Of all the lines in the entries, how many carry the word "yang"? The reply is that number and no more.

══ Supplied information

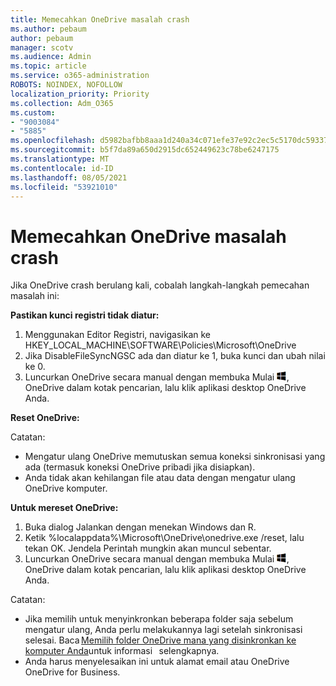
 ```yaml
---
title: Memecahkan OneDrive masalah crash
ms.author: pebaum
author: pebaum
manager: scotv
ms.audience: Admin
ms.topic: article
ms.service: o365-administration
ROBOTS: NOINDEX, NOFOLLOW
localization_priority: Priority
ms.collection: Adm_O365
ms.custom:
- "9003084"
- "5885"
ms.openlocfilehash: d5982bafbb8aaa1d240a34c071efe37e92c2ec5c5170dc59337df9a5435e22e1
ms.sourcegitcommit: b5f7da89a650d2915dc652449623c78be6247175
ms.translationtype: MT
ms.contentlocale: id-ID
ms.lasthandoff: 08/05/2021
ms.locfileid: "53921010"
---
```

# <a name="troubleshoot-onedrive-crashes"></a>Memecahkan OneDrive masalah crash

Jika OneDrive crash berulang kali, cobalah langkah-langkah pemecahan masalah ini:

**Pastikan kunci registri tidak diatur:**

1. Menggunakan Editor Registri, navigasikan ke HKEY_LOCAL_MACHINE\SOFTWARE\Policies\Microsoft\OneDrive
2. Jika DisableFileSyncNGSC ada dan diatur ke 1, buka kunci dan ubah nilai ke 0.
3. Luncurkan OneDrive secara manual dengan membuka Mulai ![Tekan tombol Windows](data:image/png;base64,iVBORw0KGgoAAAANSUhEUgAAABEAAAAOCAYAAADJ7fe0AAAAAXNSR0IArs4c6QAAAARnQU1BAACxjwv8YQUAAAAJcEhZcwAADsQAAA7EAZUrDhsAAADxSURBVDhPY/wPBAx4wR+Gd6/fM7x9/ZTh9ZuXDGdPnWE4tH0rw/UHDxlaVp9kCDCSYWABKfv35wfD+/cfGV4+fcLw5uVjhlOXzzFsX/qWYebmZAZPWWOGO2DD8ACQS9Y3e4Bcg4Y9/t94fPa/CoY4Aq8/+xik/T8TkEMxGDyGgANWwSqeobvbGSyAADIM3BwCDKXd3QyfoCLoQEGAA0xTxSWjsYMJwLHjkruU4UXSJ4YnT54x3Dh/luHmjfMMmw9wMjCDlRAGBDPgjy8fGT5//8rw9P4Thge3zzNcvXmDYevmfQzXb1xlmH/0ATADyjAAAKdWkD3ZSwNeAAAAAElFTkSuQmCC), OneDrive dalam kotak pencarian, lalu klik aplikasi desktop OneDrive Anda.

**Reset OneDrive:**

Catatan:

- Mengatur ulang OneDrive memutuskan semua koneksi sinkronisasi yang ada (termasuk koneksi OneDrive pribadi jika disiapkan).
- Anda tidak akan kehilangan file atau data dengan mengatur ulang OneDrive komputer.

**Untuk mereset OneDrive:**

1. Buka dialog Jalankan dengan menekan Windows dan R.
2. Ketik %localappdata%\Microsoft\OneDrive\onedrive.exe /reset, lalu tekan OK. Jendela Perintah mungkin akan muncul sebentar.
3. Luncurkan OneDrive secara manual dengan membuka Mulai ![Tekan tombol Windows](data:image/png;base64,iVBORw0KGgoAAAANSUhEUgAAABEAAAAOCAYAAADJ7fe0AAAAAXNSR0IArs4c6QAAAARnQU1BAACxjwv8YQUAAAAJcEhZcwAADsQAAA7EAZUrDhsAAADxSURBVDhPY/wPBAx4wR+Gd6/fM7x9/ZTh9ZuXDGdPnWE4tH0rw/UHDxlaVp9kCDCSYWABKfv35wfD+/cfGV4+fcLw5uVjhlOXzzFsX/qWYebmZAZPWWOGO2DD8ACQS9Y3e4Bcg4Y9/t94fPa/CoY4Aq8/+xik/T8TkEMxGDyGgANWwSqeobvbGSyAADIM3BwCDKXd3QyfoCLoQEGAA0xTxSWjsYMJwLHjkruU4UXSJ4YnT54x3Dh/luHmjfMMmw9wMjCDlRAGBDPgjy8fGT5//8rw9P4Thge3zzNcvXmDYevmfQzXb1xlmH/0ATADyjAAAKdWkD3ZSwNeAAAAAElFTkSuQmCC), OneDrive dalam kotak pencarian, lalu klik aplikasi desktop OneDrive Anda.

Catatan:

- Jika memilih untuk menyinkronkan beberapa folder saja sebelum mengatur ulang, Anda perlu melakukannya lagi setelah sinkronisasi selesai. Baca [Memilih folder OneDrive mana yang disinkronkan ke komputer Anda](https://support.office.com/article/98b8b011-8b94-419b-aa95-a14ff2415e85)untuk informasi   selengkapnya.
- Anda harus menyelesaikan ini untuk alamat email atau OneDrive OneDrive for Business.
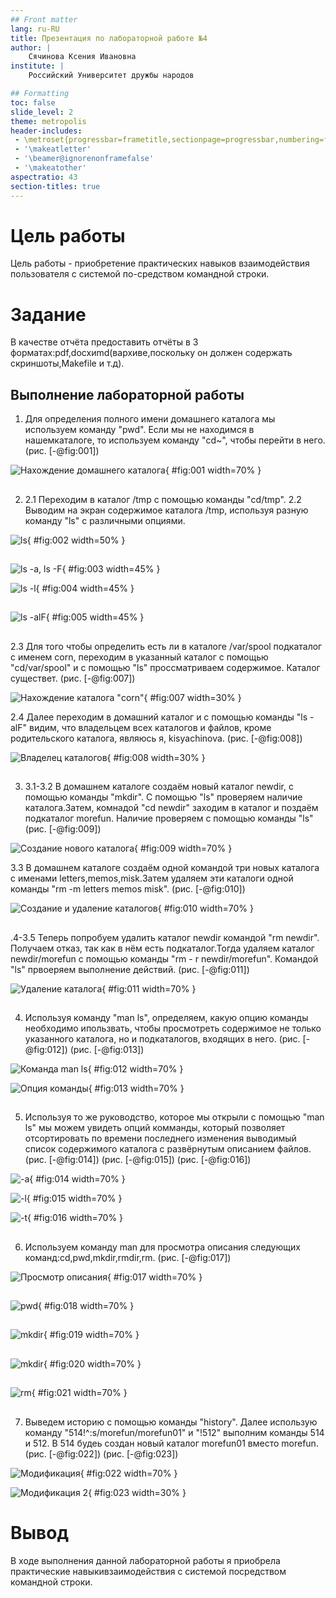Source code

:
 ```yaml
---
## Front matter
lang: ru-RU
title: Презентация по лабораторной работе №4
author: |
	Сячинова Ксения Ивановна
institute: |
	Российский Университет дружбы народов

## Formatting
toc: false
slide_level: 2
theme: metropolis
header-includes: 
 - \metroset{progressbar=frametitle,sectionpage=progressbar,numbering=fraction}
 - '\makeatletter'
 - '\beamer@ignorenonframefalse'
 - '\makeatother'
aspectratio: 43
section-titles: true
---
```


# Цель работы
Цель работы - приобретение практических навыков взаимодействия пользователя с системой по-средством командной строки.

# Задание
В качестве отчёта предоставить отчёты в 3 форматах:pdf,docxиmd(вархиве,поскольку он должен содержать скриншоты,Makefile и т.д).

## Выполнение лабораторной работы
1. Для определения полного имени домашнего каталога мы  используем команду "pwd". Если мы не находимся в нашемкаталоге, то используем команду "cd~", чтобы перейти в него. (рис. [-@fig:001])

![Нахождение домашнего каталога](image/1.png){ #fig:001 width=70% }

##
2. 2.1 Переходим в каталог /tmp с помощью команды "cd/tmp". 
2.2 Выводим на экран содержимое каталога /tmp, используя разную команду "ls" c различными опциями.

![ls](image/2.png){ #fig:002 width=50% }

## 

![ls -a, ls -F](image/3.png){ #fig:003 width=45% }

![ls -l](image/4.png){ #fig:004 width=45% }

##

![ls -alF](image/5.png){ #fig:005 width=45% }

## 

2.3 Для того чтобы определить есть ли в каталоге /var/spool подкаталог с именем corn, переходим в указанный каталог с помощью "cd/var/spool" и с помощью "ls" проссматриваем содержимое. Каталог существет. (рис. [-@fig:007])

![Нахождение каталога "corn"](image/7.png){ #fig:007 width=30% }

2.4 Далее переходим в домашний каталог и с помощью команды "ls -alF" видим, что владельцем всех каталогов и файлов, кроме родительского каталога, являюсь я, kisyachinova. (рис. [-@fig:008])

![Владелец каталогов](image/8.png){ #fig:008 width=30% }

##  

3. 3.1-3.2 В домашнем каталоге создаём новый каталог newdir, с помощью команды "mkdir". С помощью "ls" проверяем наличие каталога.Затем, комнадой "cd newdir" заходим в каталог и поздаём подкаталог morefun. Наличие проверяем с помощью команды "ls" (рис. [-@fig:009])

![Создание нового каталога](image/9.png){ #fig:009 width=70% }

3.3 В домашнем каталоге создаём одной командой три новых каталога с именами letters,memos,misk.Затем удаляем эти каталоги одной команды "rm -m letters memos misk". (рис. [-@fig:010])

![Создание и удаление каталогов](image/10.png){ #fig:010 width=70% }

##

.4-3.5 Теперь попробуем удалить каталог newdir командой "rm newdir". Получаем отказ, так как в нём есть подкаталог.Тогда удаляем каталог newdir/morefun с помощью команды "rm - r newdir/morefun". Командой "ls" првоеряем выполнение действий. (рис. [-@fig:011])

![Удаление каталога](image/11.png){ #fig:011 width=70% }

## 

4. Используя команду "man ls", определяем, какую опцию команды необходимо ипользвать, чтобы просмотреть содержимое не только указанного каталога, но и подкаталогов, входящих в него. (рис. [-@fig:012])  (рис. [-@fig:013])

![Команда man ls](image/12.png){ #fig:012 width=70% }

![Опция команды](image/13.png){ #fig:013 width=70% }

##

5. Используя то же руководство, которое мы открыли с помощью "man ls" мы можем увидеть опций комманды, который позволяет отсортировать по времени последнего изменения выводимый список содержимого каталога с развёрнутым описанием файлов. (рис. [-@fig:014]) (рис. [-@fig:015]) (рис. [-@fig:016])

![-a](image/14.png){ #fig:014 width=70% }

![-l](image/15.png){ #fig:015 width=70% }

![-t](image/16.png){ #fig:016 width=70% }

##

6. Используем команду man для просмотра описания следующих команд:cd,pwd,mkdir,rmdir,rm. (рис. [-@fig:017])

![Просмотр описания](image/17.png){ #fig:017 width=70% }

##

![pwd](image/18.png){ #fig:018 width=70% }

##

![mkdir](image/19.png){ #fig:019 width=70% }

##

![mkdir](image/20.png){ #fig:020 width=70% }

##

![rm](image/21.png){ #fig:021 width=70% }

##

7. Выведем историю с помощью команды "history". Далее использую команду "514!^:s/morefun/morefun01" и "!512" выполним команды 514 и 512. В 514 будеь создан новый каталог morefun01 вместо morefun.(рис. [-@fig:022]) (рис. [-@fig:023])

![Модификация](image/22.png){ #fig:022 width=70% }

![Модификация 2](image/23.png){ #fig:023 width=30% }

# Вывод
В ходе  выполнения  данной  лабораторной  работы  я  приобрела практические навыкивзаимодействия с системой посредством командной строки.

════

#### [Expected answer]
2